= TRY IT =
Copy the data precisely, character for character, and leave out every picture.

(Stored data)
%%

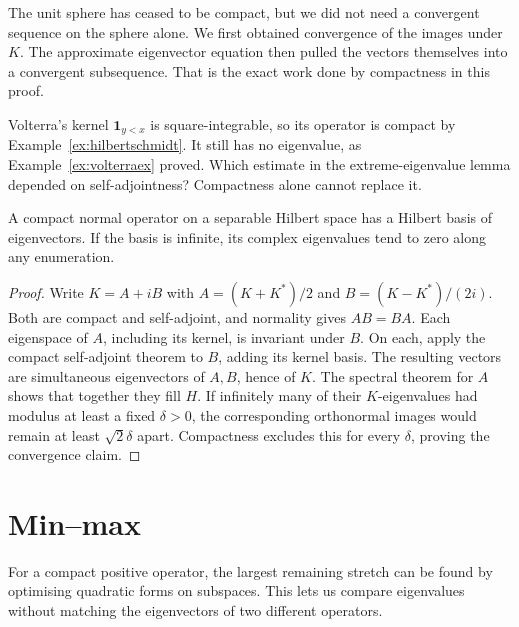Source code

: \begin{beauty}
The unit sphere has ceased to be compact, but we did not need a convergent sequence on the sphere alone. We first obtained convergence of the images under $K$. The approximate eigenvector equation then pulled the vectors themselves into a convergent subsequence. That is the exact work done by compactness in this proof.
\end{beauty}

\begin{think}
Volterra's kernel $\mathbf1_{y<x}$ is square-integrable, so its operator is compact by Example~\ref{ex:hilbertschmidt}. It still has no eigenvalue, as Example~\ref{ex:volterraex} proved. Which estimate in the extreme-eigenvalue lemma depended on self-adjointness? Compactness alone cannot replace it.
\end{think}

\begin{corollary}\label{cor:normal}
A compact normal operator on a separable Hilbert space has a Hilbert basis of eigenvectors. If the basis is infinite, its complex eigenvalues tend to zero along any enumeration.
\end{corollary}
\begin{proof}
Write $K=A+iB$ with $A=(K+K^*)/2$ and $B=(K-K^*)/(2i)$. Both are compact and self-adjoint, and normality gives $AB=BA$. Each eigenspace of $A$, including its kernel, is invariant under $B$. On each, apply the compact self-adjoint theorem to $B$, adding its kernel basis. The resulting vectors are simultaneous eigenvectors of $A,B$, hence of $K$. The spectral theorem for $A$ shows that together they fill $H$. If infinitely many of their $K$-eigenvalues had modulus at least a fixed $\delta>0$, the corresponding orthonormal images would remain at least $\sqrt2\delta$ apart. Compactness excludes this for every $\delta$, proving the convergence claim.
\end{proof}

\section{Min--max}

For a compact positive operator, the largest remaining stretch can be found by optimising quadratic forms on subspaces. This lets us compare eigenvalues without matching the eigenvectors of two different operators.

%%

= ANSWER SPACE =
Source code

: \begin{beauty}
The unit sphere has ceased to be compact, but we did not need a convergent sequence on the sphere alone. We first obtained convergence of the images under $K$. The approximate eigenvector equation then pulled the vectors themselves into a convergent subsequence. That is the exact work done by compactness in this proof.
\end{beauty}

\begin{think}
Volterra's kernel $\mathbf1_{y<x}$ is square-integrable, so its operator is compact by Example~\ref{ex:hilbertschmidt}. It still has no eigenvalue, as Example~\ref{ex:volterraex} proved. Which estimate in the extreme-eigenvalue lemma depended on self-adjointness? Compactness alone cannot replace it.
\end{think}

\begin{corollary}\label{cor:normal}
A compact normal operator on a separable Hilbert space has a Hilbert basis of eigenvectors. If the basis is infinite, its complex eigenvalues tend to zero along any enumeration.
\end{corollary}
\begin{proof}
Write $K=A+iB$ with $A=(K+K^*)/2$ and $B=(K-K^*)/(2i)$. Both are compact and self-adjoint, and normality gives $AB=BA$. Each eigenspace of $A$, including its kernel, is invariant under $B$. On each, apply the compact self-adjoint theorem to $B$, adding its kernel basis. The resulting vectors are simultaneous eigenvectors of $A,B$, hence of $K$. The spectral theorem for $A$ shows that together they fill $H$. If infinitely many of their $K$-eigenvalues had modulus at least a fixed $\delta>0$, the corresponding orthonormal images would remain at least $\sqrt2\delta$ apart. Compactness excludes this for every $\delta$, proving the convergence claim.
\end{proof}

\section{Min--max}

For a compact positive operator, the largest remaining stretch can be found by optimising quadratic forms on subspaces. This lets us compare eigenvalues without matching the eigenvectors of two different operators.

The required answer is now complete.